The job category with the least self-reported skill gaps for the question “Collect valid data for use in decision making” was once again the data/informatics-related roles: SHA-CO (5.5%), BCHC (8.7%), and LHD (4.3%). The job categories with the highest reported skill gaps varied across settings with administrative roles (14.6%) in SHA-CO, PHS (14.2%) and Nurses in LHD (17.4%).

For the question on participation in quality improvement processes, the Public Health Science job category in LHDs expressed the most need (28.5%). Administrative job category indicated a higher need across all the 3 settings (25.4% in SHA-CO; 21.1% in BCHC; 24.4% in LHDs) for the question on identifying evidence-based approaches to address public health issues.

Table 1 data reveal significant skills gaps (p < 0.05) were observed for all six data/informatics topics in SHA-CO setting. Results suggest a significantly lower skill gap in one of the groups included in the analysis. In the BCHC setting, the only question with statistically significant result was pertaining to technical skills specific to program area (p = 0.0534). In the LHD setting, 4-out-of-6 data/informatics related questions were found to be statistically significant (p < 0.05), indicating that significant skills gaps were observed for these topics in one of the groups included in the analysis.

Figure 3 displays the perceived need for time and resources to address PH workers’ training needs based on the level of disagreement with availability. Nurses reported the highest need for time to meet training needs. Time as a factor was noted for nurses across all settings with more than one-fifth (22% in SHA-CO), followed by 21% in BCHC and 17% in LHD settings. The highest need for resources was reported by PHS job roles (22%) in SHA-CO, by data/informatics roles (22%) in BCHC, and by data/informatics roles (20%) in LHDs.

Figure 3.

Bar chart comparing time need (green) and resources need (red) across five categories: Admin, Clinical, Informatics/Data, Nurse, and PHS for three groups: SHA-CO, BCHC, and LHD. Each group displays varying lengths of green and red bars, indicating different levels of time and resources required. The scale ranges from 0 to 25.

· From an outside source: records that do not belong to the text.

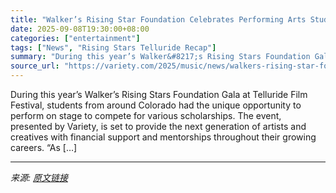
 ```yaml
---
title: "Walker’s Rising Star Foundation Celebrates Performing Arts Students at Telluride Film Festival"
date: 2025-09-08T19:30:00+08:00
categories: ["entertainment"]
tags: ["News", "Rising Stars Telluride Recap"]
summary: "During this year’s Walker&#8217;s Rising Stars Foundation Gala at Telluride Film Festival, students from around Colorado had the unique opportunity to perform on stage to compete for various scholarsh"
source_url: "https://variety.com/2025/music/news/walkers-rising-star-foundation-telluride-film-festival-2025-1236508732/"
---
```


During this year’s Walker&#8217;s Rising Stars Foundation Gala at Telluride Film Festival, students from around Colorado had the unique opportunity to perform on stage to compete for various scholarships. The event, presented by Variety, is set to provide the next generation of artists and creatives with financial support and mentorships throughout their growing careers. “As [&#8230;]

---

*来源: [原文链接](https://variety.com/2025/music/news/walkers-rising-star-foundation-telluride-film-festival-2025-1236508732/)*
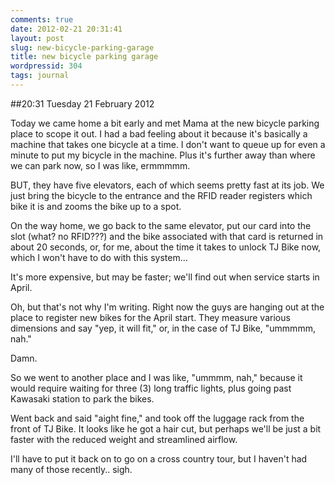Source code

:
 ```yaml
---
comments: true
date: 2012-02-21 20:31:41
layout: post
slug: new-bicycle-parking-garage
title: new bicycle parking garage
wordpressid: 304
tags: journal
---
```


##20:31 Tuesday 21 February 2012

Today we came home a bit early and met Mama at the new bicycle parking place to scope it out.  I had a bad feeling about it because it's basically a machine that takes one bicycle at a time.  I don't want to queue up for even a minute to put my bicycle in the machine.  Plus it's further away than where we can park now, so I was like, ermmmmm.

 

BUT, they have five elevators, each of which seems pretty fast at its job.  We just bring the bicycle to the entrance and the RFID reader registers which bike it is and zooms the bike up to a spot.

 

On the way home, we go back to the same elevator, put our card into the slot (what?  no RFID???) and the bike associated with that card is returned in about 20 seconds, or, for me, about the time it takes to unlock TJ Bike now, which I won't have to do with this system...

 

It's more expensive, but may be faster; we'll find out when service starts in April.

 

Oh, but that's not why I'm writing.  Right now the guys are hanging out at the place to register new bikes for the April start.  They measure various dimensions and say "yep, it will fit," or, in the case of TJ Bike, "ummmmm, nah."

 

Damn.

 

So we went to another place and I was like, "ummmm, nah," because it would require waiting for three (3) long traffic lights, plus going past Kawasaki station to park the bikes.

 

Went back and said "aight fine," and took off the luggage rack from the front of TJ Bike.  It looks like he got a hair cut, but perhaps we'll be just a bit faster with the reduced weight and streamlined airflow.

 

I'll have to put it back on to go on a cross country tour, but I haven't had many of those recently..  sigh.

Time and resource needs for training by public health settings and job classifications among tier 1 governmental public health workers.

4. Discussion

This study offers insights into the skill gaps and training needs of the current Tier 1 (non-supervisory) US governmental workforce with a focus on data/informatics. The strength of the study is that it uses the most recent PH WINS survey data, the best available resource to enumerate the training needs of the governmental public health workforce. Broad and representative participation of public health agencies across the three settings (SHA-CO, BCHC and LHD), nationwide survey deployment in collaboration with key stakeholders, and rigorous survey methodology adds to the robustness of the study findings.

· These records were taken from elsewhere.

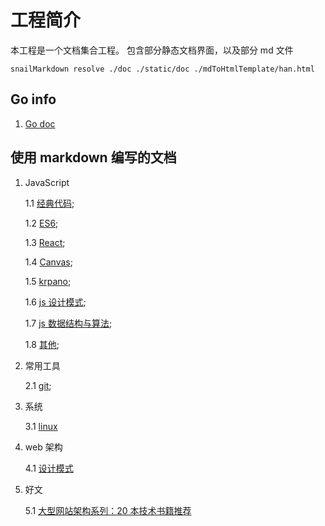 # 工程简介

本工程是一个文档集合工程。
包含部分静态文档界面，以及部分 md 文件

```shell
snailMarkdown resolve ./doc ./static/doc ./mdToHtmlTemplate/han.html
```

## Go info

1. [Go doc](doc/goDoc/goIndex.md)

## 使用 markdown 编写的文档

1. JavaScript

   1.1 [经典代码](doc/javaScript/classicCase/classicCase.md);

   1.2 [ES6](doc/javaScript/es6/es6Index.md);

   1.3 [React](doc/javaScript/react/index.md);

   1.4 [Canvas](doc/javaScript/canvas/index.md);

   1.5 [krpano](doc/javaScript/krpano/index.md);

   1.6 [js 设计模式](doc/javaScript/designMode/index.md);

   1.7 [js 数据结构与算法](doc/javaScript/dataArithmetic/index.md);

   1.8 [其他](doc/javaScript/otherJs/index.md);

2. 常用工具

   2.1 [git](doc/tools/git/gitOperate.md);

3. 系统

   3.1 [linux](doc/linux/linuxCommand.md)

4. web 架构

   4.1 [设计模式](doc/webFrmaework/designPattern/index.md)

5. 好文

   5.1 [大型网站架构系列：20 本技术书籍推荐](doc/gooddArticle/webFrameworkRecommend.md)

These results highlight a wide-spread need for training to address the informatics/technical skills gaps of the Tier 1 PH workforce and underscore the importance of continuous professional development in the digital era. The significant skill gaps observed for all data and information domains listed across the three settings (SHA-CO, BCHC, and LHD) is a finding which is similar to prior research (9). This underscores continued, unmet needs that should be addressed to support data modernization and digital transformation in public health. These findings are supported by similar results from the most recent NACCHO informatics profile which identified informatics as an area of staff training needs across PH roles (3). It is likely that these digital and technical skills gaps existed before the COVID-19 pandemic, but the pandemic exposed and exacerbated them (14). A notable finding is that close to half of the workforce has been <5 years in current position and majority without a public health degree, both of which hurdles to gaining contextual knowledge on the job.

Another noteworthy result is the need for time and resources for training across all three PH settings. Nurses emphasized the need for time to meet training needs. Prior PH WINS data (2022) suggest that public health and community health nurses were one of the largest occupation groups (15). The evident skill gap in this group warrants consideration, along with the noted need for time to meet training needs. Although many nursing schools provide informatics training in their curricula, it is unclear how many provide training in PH, data management, or PH informatics. A need on resources for training was expressed by all roles, with data/informatics roles expressing a high resource need across BCHC and LHD, which aligns with the NACCHO informatics profile report.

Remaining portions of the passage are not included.